Wishing you all the very best and lean into the support you are given by Friends, family and Macmillan xxx
Hi Rosie
I felt the same, utter bewilderment. Nobody understands if they haven't been in the same place. I waited for my results on the lymph nodes which was terrifying and distressing. I had a left mastectomy and full node clearance as they all had cancer in. I've since had chemo too. Yours will be different to everybody on here. I cried and cried and I still do. The people around me might not understand but when I'm low they pick me up, dust me off and off I go again. It's nice to have those people. Hugs to you xx
Hello Rosie, Sorry you are here but you can get through this. Everyone on this forum understands you even though they are all having different treatments at different times.

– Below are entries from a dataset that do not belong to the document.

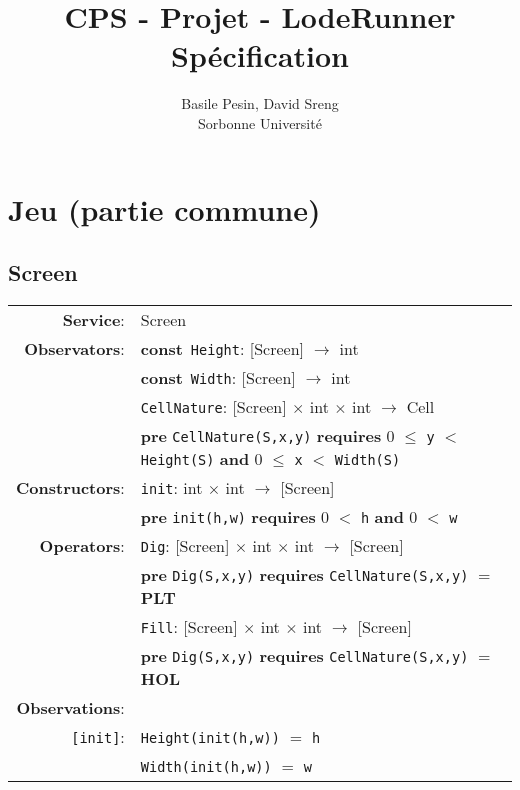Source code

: \documentclass[8pt]{article}
\title{CPS - Projet - LodeRunner\\Spécification}
\author{Basile Pesin, David Sreng\\Sorbonne Université}
\begin{document}
\maketitle

\section{Jeu (partie commune)}

\subsection{Screen}

{\small
\begin{tabular}{rl}
  \textbf{Service}: & \textrm{Screen}  \\
  \textbf{Observators}: & \textbf{const}~\texttt{Height}: \textrm{[Screen]} $\rightarrow$ \textrm{int} \\
  & \textbf{const}~\texttt{Width}: \textrm{[Screen]} $\rightarrow$ \textrm{int} \\
  & \texttt{CellNature}: \textrm{[Screen]} $\times$ \textrm{int} $\times$ \textrm{int} $\rightarrow$ \textrm{Cell} \\
  & \quad \textbf{pre } \texttt{CellNature(S,x,y)} \textbf{ requires } 0 $\leq$ \texttt{y} $<$ \texttt{Height(S)} \textbf{ and } 0 $\leq$ \texttt{x} $<$ \texttt{Width(S)}\\
  \textbf{Constructors}: & \texttt{init}: \textrm{int} $\times$ \textrm{int} $\rightarrow$ \textrm{[Screen]} \\
  & \quad \textbf{pre } \texttt{init(h,w)} \textbf{ requires } 0 $<$ \texttt{h} \textbf{ and } 0 $<$ \texttt{w} \\
  \textbf{Operators}: & \texttt{Dig}: \textrm{[Screen]} $\times$ \textrm{int} $\times$ \textrm{int}  $\rightarrow$ \textrm{[Screen]} \\
  & \quad \textbf{pre } \texttt{Dig(S,x,y)} \textbf{ requires } \texttt{CellNature(S,x,y)} $=$ \textbf{PLT} \\
  & \texttt{Fill}: \textrm{[Screen]} $\times$ \textrm{int} $\times$ \textrm{int}  $\rightarrow$ \textrm{[Screen]} \\
  & \quad \textbf{pre } \texttt{Dig(S,x,y)} \textbf{ requires } \texttt{CellNature(S,x,y)} $=$ \textbf{HOL} \\
  \textbf{Observations}: & \\
  \texttt{[init]}: & \texttt{Height(init(h,w))} $=$ \texttt{h} \\
  & \texttt{Width(init(h,w))} $=$ \texttt{w} \\

\end{tabular}}
\end{document}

I wish I had found the forum sooner - but I have had chemo, a right mastectomy and full node clearance. Just radiotherapy to go. I agree some of it seems difficult but it is all doable. Take one appointment at a time- don’t be afraid to cry, scream or shout if it helps.
lots of luck.
x
Same. Its such a shock when you feel fit and well and then you receive a diagnosis. Be reassured that the whole treatment plan happens quickly, and before you know it there will be a plan, personal to you, and you will begin to feel more in control and able to process what is happening. My hospital offered counselling which I was wary of, but it has been helpful to get my head around being a patient rather!
Good luck and don't Google!
We are all with you Rosie! I was diagnosed in August and still find it hard to accept I have cancer. I told a random person once, it was weird to do that but it just came out. I too woke up iin The night and quietly sobbed so as not to wake hubby. Even though my tumour has been removed, clear margins and clear lymph nodes I still feel so scared at times. First oncology appointment Mondayto plan radiotherapy. I don’t like taking Hormone Replacement but will if that’s what I have to do. Remember that we are all here to share your journey. Take care.